Collection (preservation and migration)
With so many forms how do cultural institutions decide
what to archive ?Take for example blogs, the new hybrid literary form
of net.art Do amateur, intimate style web sites reflect the era much
more than professional artists blogs ?
Blogs:
eg: Miss Helen (Au) - http://www.spycore.net
Spycore.net is a personal blog which showcases the things Miss Helen
makes an does, including, zines, knitting, crafts, flash movies. The
site takes inspiration from fibre arts, with its use of textural ginghams
and fabric samples for navigation. And gives us an insight into the
everyday life of a girl in the western suburbs who likes knitting and
her boyfriend.
eg: Damien Frost (Au) - http://www.objectnotfound.net
Object Not Found takes its name from the Error 404 "object not
found" dead link message. This is an online archive of "lost"
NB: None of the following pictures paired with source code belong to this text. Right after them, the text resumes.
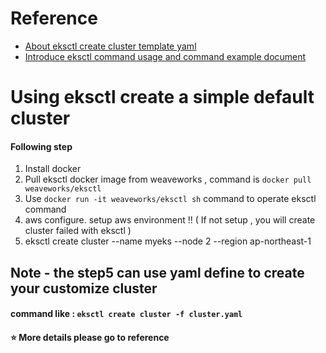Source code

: # Reference
- [About eksctl create cluster template yaml](https://github.com/weaveworks/eksctl/tree/master/examples)
- [Introduce eksctl command usage and command example document](https://eksctl.io/usage/managing-nodegroups/)

# Using eksctl create a simple default cluster
#### Following step
1. Install docker
2. Pull eksctl docker image from weaveworks , command is ` docker pull weaveworks/eksctl `
3. Use ` docker run -it weaveworks/eksctl sh ` command to operate eksctl command
4. aws configure. setup aws environment !! ( If not setup , you will create cluster failed with eksctl )
5. eksctl create cluster --name myeks --node 2 --region ap-northeast-1

## Note - the step5 can use yaml define to create your customize cluster
#### command like : ` eksctl create cluster -f cluster.yaml `

#### :star: More details please go to reference
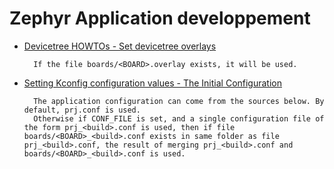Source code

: # Zephyr Application developpement

- [Devicetree HOWTOs - Set devicetree overlays](https://docs.zephyrproject.org/latest/build/dts/howtos.html#set-devicetree-overlays)

        If the file boards/<BOARD>.overlay exists, it will be used.

- [Setting Kconfig configuration values - The Initial Configuration](https://docs.zephyrproject.org/3.0.0/guides/build/kconfig/setting.html#initial-conf)

        The application configuration can come from the sources below. By default, prj.conf is used.
        Otherwise if CONF_FILE is set, and a single configuration file of the form prj_<build>.conf is used, then if file boards/<BOARD>_<build>.conf exists in same folder as file prj_<build>.conf, the result of merging prj_<build>.conf and boards/<BOARD>_<build>.conf is used.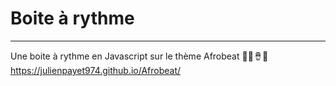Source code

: # Boite à rythme
 ---------
 
 Une boite à rythme en Javascript sur le thème Afrobeat 
 🎸🥁🪘🎹
 https://julienpayet974.github.io/Afrobeat/
 
 
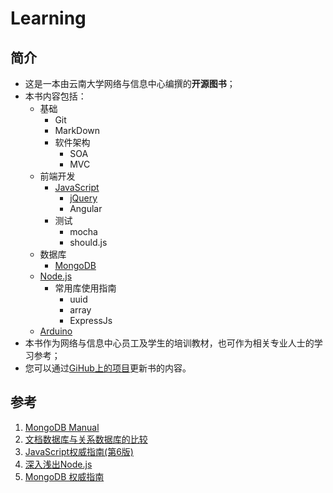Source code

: # Learning

## 简介

- 这是一本由云南大学网络与信息中心编撰的**开源图书**；
- 本书内容包括：
	- 基础
		- Git
		- MarkDown
		- 软件架构
			- SOA
			- MVC
	- 前端开发
		- [JavaScript](javascript/README.md)
	    	- [jQuery](jquery/README.md)
	    	- Angular
    	- 测试
    		- mocha
    		- should.js
    - 数据库
    	- [MongoDB](mongodb/README.md)
    - [Node.js](nodejs/README.md)
    	- 常用库使用指南
    		- uuid
    		- array
    		- ExpressJs
	- [Arduino](Arduino/README.md)
- 本书作为网络与信息中心员工及学生的培训教材，也可作为相关专业人士的学习参考；
- 您可以通过[GiHub上的项目](https://github.com/ynu/learning)更新书的内容。



## 参考

1. [MongoDB Manual](http://docs.mongodb.org/manual)
2. [文档数据库与关系数据库的比较](http://soft.chinabyte.com/275/7555275.shtml)
3. [JavaScript权威指南(第6版)](http://book.douban.com/subject/10549733/)
4. [深入浅出Node.js](http://book.douban.com/subject/25768396/)
5. [MongoDB 权威指南](http://book.douban.com/subject/6068947/)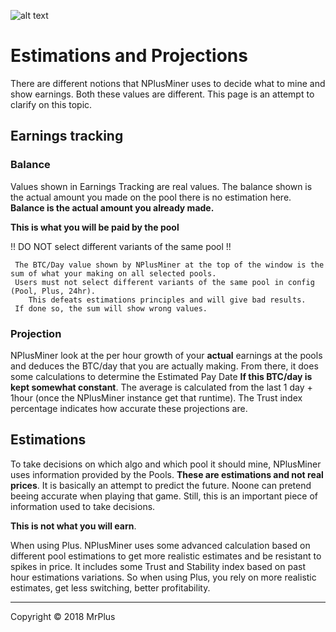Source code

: ![alt text](https://github.com/MrPlusGH/NPlusMiner/blob/2.1/NPM.png)
# Estimations and Projections
There are different notions that NPlusMiner uses to decide what to mine and show earnings. Both these values are different. This page is an attempt to clarify on this topic.

## Earnings tracking
### Balance
Values shown in Earnings Tracking are real values. The balance shown is the actual amount you made on the pool there is no estimation here.
   **Balance is the actual amount you already made.**
   
   **This is what you will be paid by the pool**
   
!! DO NOT select different variants of the same pool !!

     The BTC/Day value shown by NPlusMiner at the top of the window is the sum of what your making on all selected pools.
     Users must not select different variants of the same pool in config (Pool, Plus, 24hr).
        This defeats estimations principles and will give bad results.
     If done so, the sum will show wrong values.
   
   
### Projection
NPlusMiner look at the per hour growth of your **actual** earnings at the pools and deduces the BTC/day that you are actually making. From there, it does some calculations to determine the Estimated Pay Date **If this BTC/day is kept somewhat constant**.
The average is calculated from the last 1 day + 1hour (once the NPlusMiner instance get that runtime).
The Trust index percentage indicates how accurate these projections are.

## Estimations
To take decisions on which algo and which pool it should mine, NPlusMiner uses information provided by the Pools. **These are estimations and not real prices**.
It is basically an attempt to predict the future. Noone can pretend beeing accurate when playing that game.
Still, this is an important piece of information used to take decisions.

**This is not what you will earn**.

When using Plus. NPlusMiner uses some advanced calculation based on different pool estimations to get more realistic estimates and be resistant to spikes in price.
It includes some Trust and Stability index based on past hour estimations variations.
So when using Plus, you rely on more realistic estimates, get less switching, better profitability.

***
Copyright © 2018 MrPlus

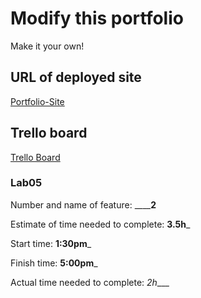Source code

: # Modify this portfolio

Make it your own! 


## URL of deployed site

[Portfolio-Site](fahad-protfolio.netlify.app)

## Trello board

[Trello Board](https://trello.com/invite/b/e02XJLNS/ebe42886e5a9ad6fdf87124eefe5d21b/fahadportflio)


###  Lab05
Number and name of feature: __________________2______________

Estimate of time needed to complete: __3.5h___

Start time: __1:30pm___

Finish time: __5:00pm___

Actual time needed to complete: _2h____

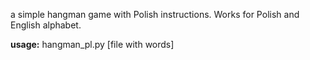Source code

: a simple hangman game with Polish instructions. Works for Polish and English alphabet.




<b>usage:</b>
hangman_pl.py [file with words]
images ( literally discarded and found post cards and photos ) from
the physical world. It is already a museum of everyday life where the
viewer can glimpse a small part of other peoples lives, their lost dreams,
loves and memories.
eg: Peter Murphy (AU) -VR Panorama Blog -http://www.mediavr.com/blog/
Here 3d web technologies are combined with blogging to make a "panoramic
vr" blog. Quicktime VR scenes and some text on Australian cultural
happenings are uploaded to the site every few days. It enables us to
immerse ourselves in the public cultural political and social life of
our nation, actually getting the feeling of being at events we would
otherwise have no knowledge of.
Which one would you keep, which is of most cultural
value?The one with standard functions which are easiest to archive?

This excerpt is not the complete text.